- _THE PROBLEM_
Below are some records. Return exactly their lines from the one containing "directions provided in" through the one containing "的 Galaxy Tab S6 Lite", and drop the pictures.

DATA SHOWN Block Start

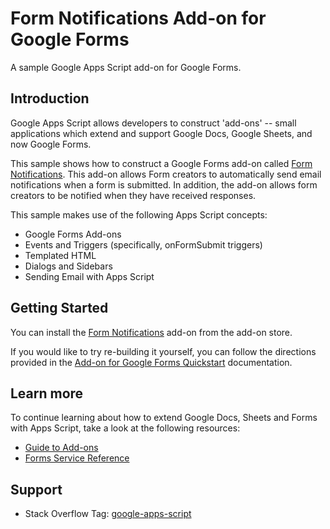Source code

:# Form Notifications Add-on for Google Forms

A sample Google Apps Script add-on for Google Forms.

## Introduction

Google Apps Script allows developers to construct 'add-ons' -- small
applications which extend and support Google Docs, Google Sheets,
and now Google Forms.

This sample shows how to construct a Google Forms add-on called
[Form Notifications](https://chrome.google.com/webstore/detail/form-notifications/bbpdeojefjfhaelgljjcadpcckdfcdod).
This add-on allows Form creators to automatically
send email notifications when a form is submitted. In addition, the
add-on allows form creators to be notified when they have received
responses.

This sample makes use of the following Apps Script concepts:

* Google Forms Add-ons
* Events and Triggers (specifically, onFormSubmit triggers)
* Templated HTML
* Dialogs and Sidebars
* Sending Email with Apps Script

## Getting Started

You can install the [Form Notifications](https://chrome.google.com/webstore/detail/form-notifications/bbpdeojefjfhaelgljjcadpcckdfcdod) add-on from the add-on
store.

If you would like to try re-building it yourself, you can follow the
directions provided in the [Add-on for Google Forms Quickstart](https://developers.google.com/apps-script/quickstart/forms-add-on) documentation.

## Learn more

To continue learning about how to extend Google Docs, Sheets and Forms
with Apps Script, take a look at the following resources:

* [Guide to Add-ons](https://developers.google.com/apps-script/add-ons/)
* [Forms Service Reference](https://developers.google.com/apps-script/reference/forms)

## Support

- Stack Overflow Tag: [google-apps-script](http://stackoverflow.com/questions/tagged/google-apps-script)

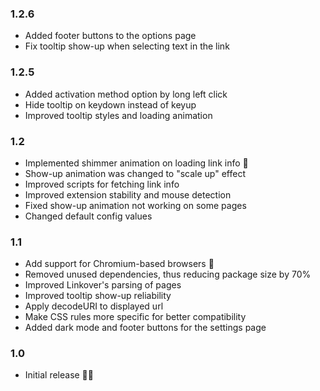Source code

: ### 1.2.6
- Added footer buttons to the options page
- Fix tooltip show-up when selecting text in the link

### 1.2.5
- Added activation method option by long left click
- Hide tooltip on keydown instead of keyup
- Improved tooltip styles and loading animation

### 1.2
- Implemented shimmer animation on loading link info 🎉
- Show-up animation was changed to "scale up" effect
- Improved scripts for fetching link info
- Improved extension stability and mouse detection
- Fixed show-up animation not working on some pages
- Changed default config values

### 1.1
- Add support for Chromium-based browsers 🎉
- Removed unused dependencies, thus reducing package size by 70%
- Improved Linkover's parsing of pages
- Improved tooltip show-up reliability
- Apply decodeURI to displayed url
- Make CSS rules more specific for better compatibility
- Added dark mode and footer buttons for the settings page

### 1.0
- Initial release 🎉🎉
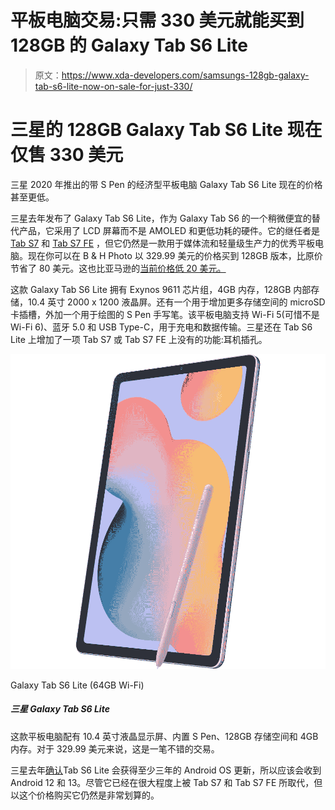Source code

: # 平板电脑交易:只需 330 美元就能买到 128GB 的 Galaxy Tab S6 Lite

> 原文：<https://www.xda-developers.com/samsungs-128gb-galaxy-tab-s6-lite-now-on-sale-for-just-330/>

# 三星的 128GB Galaxy Tab S6 Lite 现在仅售 330 美元

三星 2020 年推出的带 S Pen 的经济型平板电脑 Galaxy Tab S6 Lite 现在的价格甚至更低。

三星去年发布了 Galaxy Tab S6 Lite，作为 Galaxy Tab S6 的一个稍微便宜的替代产品，它采用了 LCD 屏幕而不是 AMOLED 和更低功耗的硬件。它的继任者是 [Tab S7](https://www.xda-developers.com/samsung-galaxy-tab-s7/) 和 [Tab S7 FE](https://www.xda-developers.com/galaxy-tab-s7-fe-quietly-launched/) ，但它仍然是一款用于媒体流和轻量级生产力的优秀平板电脑。现在你可以在 B & H Photo 以 329.99 美元的价格买到 128GB 版本，比原价节省了 80 美元。这也比亚马逊的[当前价格低 20 美元。](https://www.amazon.com/Samsung-Galaxy-Lite-Tablet-Oxford/dp/B086Z4CY5V?tag=xda-1gk6npa-20&ascsubtag=UUxdaUeUpU3148&asc_refurl=https%3A%2F%2Fwww.xda-developers.com%2Fsamsungs-128gb-galaxy-tab-s6-lite-now-on-sale-for-just-330%2F&asc_campaign=Short-Term)

这款 Galaxy Tab S6 Lite 拥有 Exynos 9611 芯片组，4GB 内存，128GB 内部存储，10.4 英寸 2000 x 1200 液晶屏。还有一个用于增加更多存储空间的 microSD 卡插槽，外加一个用于绘图的 S Pen 手写笔。该平板电脑支持 Wi-Fi 5(可惜不是 Wi-Fi 6)、蓝牙 5.0 和 USB Type-C，用于充电和数据传输。三星还在 Tab S6 Lite 上增加了一项 Tab S7 或 Tab S7 FE 上没有的功能:耳机插孔。

 <picture>![This is one of the lowest prices we've seen yet on the 64GB Galaxy Tab S6 Lite. This is the Wi-Fi model, it can't connect to LTE/5G.](img/e33e36bc0790ed3b30a1caaba3812be6.png)</picture> 

Galaxy Tab S6 Lite (64GB Wi-Fi)

##### 三星 Galaxy Tab S6 Lite

这款平板电脑配有 10.4 英寸液晶显示屏、内置 S Pen、128GB 存储空间和 4GB 内存。对于 329.99 美元来说，这是一笔不错的交易。

三星去年[确认](https://www.theverge.com/2020/8/18/21373308/samsung-three-generations-android-updates-upgrades-11-12-13-os#:~:text=Tab%20S6%20Lite)Tab S6 Lite 会获得至少三年的 Android OS 更新，所以应该会收到 Android 12 和 13。尽管它已经在很大程度上被 Tab S7 和 Tab S7 FE 所取代，但以这个价格购买它仍然是非常划算的。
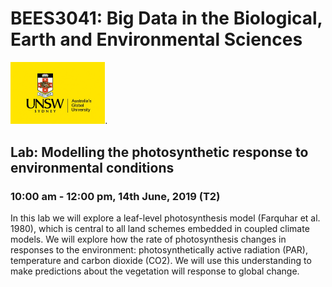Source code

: # BEES3041: Big Data in the Biological, Earth and Environmental Sciences

<img src="data/logo.jpeg" width="30%">.

## Lab: Modelling the photosynthetic response to environmental conditions

### 10:00 am - 12:00 pm, 14th June, 2019 (T2)

In this lab we will explore a leaf-level photosynthesis model (Farquhar et al. 1980), which is central to all land schemes embedded in coupled climate models. We will explore how the rate of photosynthesis changes in responses to the environment: photosynthetically active radiation (PAR), temperature and carbon dioxide (CO2). We will use this understanding to make predictions about the vegetation will response  to global change.
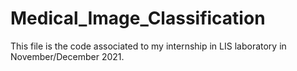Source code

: # Medical_Image_Classification
This file is the code associated to my internship in LIS laboratory in November/December 2021.

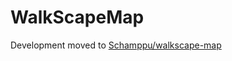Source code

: # WalkScapeMap

Development moved to [Schamppu/walkscape-map](https://github.com/Schamppu/walkscape-map)
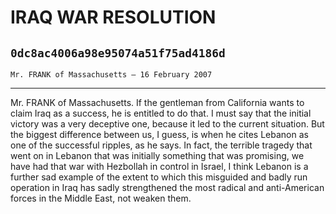 # IRAQ WAR RESOLUTION
## `0dc8ac4006a98e95074a51f75ad4186d`
`Mr. FRANK of Massachusetts — 16 February 2007`

---


Mr. FRANK of Massachusetts. If the gentleman from California wants to 
claim Iraq as a success, he is entitled to do that. I must say that the 
initial victory was a very deceptive one, because it led to the current 
situation. But the biggest difference between us, I guess, is when he 
cites Lebanon as one of the successful ripples, as he says. In fact, 
the terrible tragedy that went on in Lebanon that was initially 
something that was promising, we have had that war with Hezbollah in 
control in Israel, I think Lebanon is a further sad example of the 
extent to which this misguided and badly run operation in Iraq has 
sadly strengthened the most radical and anti-American forces in the 
Middle East, not weaken them.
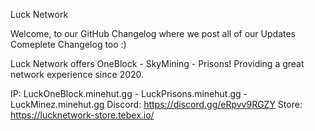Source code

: Luck Network

Welcome, to our GitHub Changelog where we post all of our Updates Comeplete Changelog too :)

Luck Network offers OneBlock - SkyMining - Prisons! Providing a great network experience since 2020.

IP: LuckOneBlock.minehut.gg - LuckPrisons.minehut.gg - LuckMinez.minehut.gg
Discord: https://discord.gg/eRpvv9RGZY
Store: https://lucknetwork-store.tebex.io/
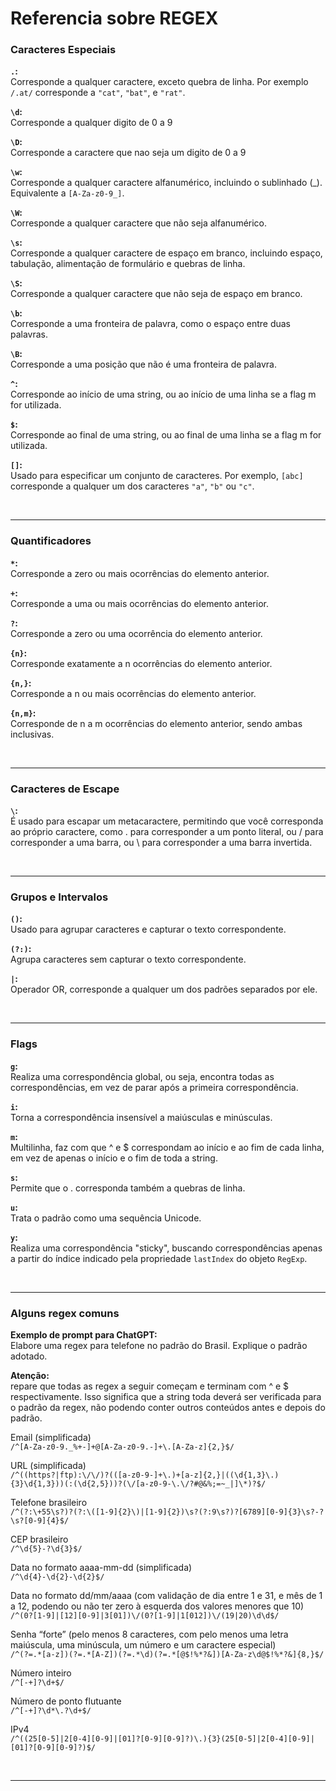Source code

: # Referencia sobre REGEX

### Caracteres Especiais

<strong>`.`:</strong>  
Corresponde a qualquer caractere, exceto quebra de linha. Por exemplo `/.at/`
corresponde a `"cat"`, `"bat"`, e `"rat"`. <br>

<strong>`\d`:</strong>  
Corresponde a qualquer digito de 0 a 9 <br>

<strong>`\D`:</strong>  
Corresponde a caractere que nao seja um digito de 0 a 9

<strong>`\w`:</strong>  
Corresponde a qualquer caractere alfanumérico, incluindo o sublinhado (_).
Equivalente a `[A-Za-z0-9_]`.

<strong>`\W`:</strong>  
Corresponde a qualquer caractere que não seja alfanumérico.

<strong>`\s`:</strong>  
Corresponde a qualquer caractere de espaço em branco, incluindo espaço,
tabulação, alimentação de formulário e quebras de linha.

<strong>`\S`:</strong>  
Corresponde a qualquer caractere que não seja de espaço em branco.

<strong>`\b`:</strong>  
Corresponde a uma fronteira de palavra, como o espaço entre duas palavras.

<strong>`\B`:</strong>  
Corresponde a uma posição que não é uma fronteira de palavra.

<strong>`^`:</strong>  
Corresponde ao início de uma string, ou ao início de uma linha se a flag m for
utilizada.

<strong>`$`:</strong>  
Corresponde ao final de uma string, ou ao final de uma linha se a flag m for
utilizada.

<strong>`[]`:</strong>  
Usado para especificar um conjunto de caracteres. Por exemplo, `[abc]`
corresponde a qualquer um dos caracteres `"a"`, `"b"` ou `"c"`.

<br>

---

### Quantificadores

<strong>`*`:</strong>  
Corresponde a zero ou mais ocorrências do elemento anterior.

<strong>`+`:</strong>  
Corresponde a uma ou mais ocorrências do elemento anterior.

<strong>`?`:</strong>  
Corresponde a zero ou uma ocorrência do elemento anterior.

<strong>`{n}`:</strong>  
Corresponde exatamente a n ocorrências do elemento anterior.

<strong>`{n,}`:</strong>  
Corresponde a n ou mais ocorrências do elemento anterior.

<strong>`{n,m}`:</strong>  
Corresponde de n a m ocorrências do elemento anterior, sendo ambas inclusivas.

<br>

---

### Caracteres de Escape

<strong>`\`:</strong>  
É usado para escapar um metacaractere, permitindo que você corresponda ao
próprio caractere, como \. para corresponder a um ponto literal, ou \/ para
corresponder a uma barra, ou \\ para corresponder a uma barra invertida.

<br>

---

### Grupos e Intervalos

<strong>`()`:</strong>  
Usado para agrupar caracteres e capturar o texto correspondente.

<strong>`(?:)`:</strong>  
Agrupa caracteres sem capturar o texto correspondente.

<strong>`|`:</strong>  
Operador OR, corresponde a qualquer um dos padrões separados por ele.

<br>

---

### Flags

<strong>`g`:</strong>  
Realiza uma correspondência global, ou seja, encontra todas as correspondências,
em vez de parar após a primeira correspondência.

<strong>`i`:</strong>  
Torna a correspondência insensível a maiúsculas e minúsculas.

<strong>`m`:</strong>  
Multilinha, faz com que ^ e $ correspondam ao início e ao fim de cada linha, em
vez de apenas o início e o fim de toda a string.

<strong>`s`:</strong>  
Permite que o . corresponda também a quebras de linha.

<strong>`u`:</strong>  
Trata o padrão como uma sequência Unicode.

<strong>`y`:</strong>  
Realiza uma correspondência "sticky", buscando correspondências apenas a partir
do índice indicado pela propriedade `lastIndex` do objeto `RegExp`.

<br>

---

### Alguns regex comuns

<strong>Exemplo de prompt para ChatGPT:</strong>  
Elabore uma regex para telefone no padrão do Brasil. Explique o padrão adotado.

<strong>Atenção:</strong>  
repare que todas as regex a seguir começam e terminam com ^ e $ respectivamente.
Isso significa que a string toda deverá ser verificada para o padrão da regex,
não podendo conter outros conteúdos antes e depois do padrão.

Email (simplificada)  
`/^[A-Za-z0-9._%+-]+@[A-Za-z0-9.-]+\.[A-Za-z]{2,}$/`

URL (simplificada)  
`/^((https?|ftp):\/\/)?(([a-z0-9-]+\.)+[a-z]{2,}|((\d{1,3}\.){3}\d{1,3}))(:(\d{2,5}))?(\/[a-z0-9-\.\/?#@&%;=~_|]\*)?$/`

Telefone brasileiro  
`/^(?:\+55\s?)?(?:\([1-9]{2}\)|[1-9]{2})\s?(?:9\s?)?[6789][0-9]{3}\s?-?\s?[0-9]{4}$/`

CEP brasileiro  
`/^\d{5}-?\d{3}$/`

Data no formato aaaa-mm-dd (simplificada)  
`/^\d{4}-\d{2}-\d{2}$/`

Data no formato dd/mm/aaaa (com validação de dia entre 1 e 31, e mês de 1 a 12,
podendo ou não ter zero à esquerda dos valores menores que 10)  
`/^(0?[1-9]|[12][0-9]|3[01])\/(0?[1-9]|1[012])\/(19|20)\d\d$/`

Senha “forte” (pelo menos 8 caracteres, com pelo menos uma letra maiúscula, uma
minúscula, um número e um caractere especial)  
`/^(?=.*[a-z])(?=.*[A-Z])(?=.*\d)(?=.*[@$!%*?&])[A-Za-z\d@$!%*?&]{8,}$/`

Número inteiro  
`/^[-+]?\d+$/`

Número de ponto flutuante  
`/^[-+]?\d*\.?\d+$/`

IPv4  
`/^((25[0-5]|2[0-4][0-9]|[01]?[0-9][0-9]?)\.){3}(25[0-5]|2[0-4][0-9]|[01]?[0-9][0-9]?)$/`

<br>

---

DATA SHOWN Block End

- _ANSWER FOR THIS EXERCISE_
directions provided in the [Add-on for Google Forms Quickstart](https://developers.google.com/apps-script/quickstart/forms-add-on) documentation.

## Learn more

To continue learning about how to extend Google Docs, Sheets and Forms
with Apps Script, take a look at the following resources:

* [Guide to Add-ons](https://developers.google.com/apps-script/add-ons/)
* [Forms Service Reference](https://developers.google.com/apps-script/reference/forms)

## Support

- Stack Overflow Tag: [google-apps-script](http://stackoverflow.com/questions/tagged/google-apps-script)

Source code

: ### 1.2.6
- Added footer buttons to the options page
- Fix tooltip show-up when selecting text in the link

### 1.2.5
- Added activation method option by long left click
- Hide tooltip on keydown instead of keyup
- Improved tooltip styles and loading animation

### 1.2
- Implemented shimmer animation on loading link info 🎉
- Show-up animation was changed to "scale up" effect
- Improved scripts for fetching link info
- Improved extension stability and mouse detection
- Fixed show-up animation not working on some pages
- Changed default config values

### 1.1
- Add support for Chromium-based browsers 🎉
- Removed unused dependencies, thus reducing package size by 70%
- Improved Linkover's parsing of pages
- Improved tooltip show-up reliability
- Apply decodeURI to displayed url
- Make CSS rules more specific for better compatibility
- Added dark mode and footer buttons for the settings page

### 1.0
- Initial release 🎉🎉
Source code

: # 平板电脑交易:只需 330 美元就能买到 128GB 的 Galaxy Tab S6 Lite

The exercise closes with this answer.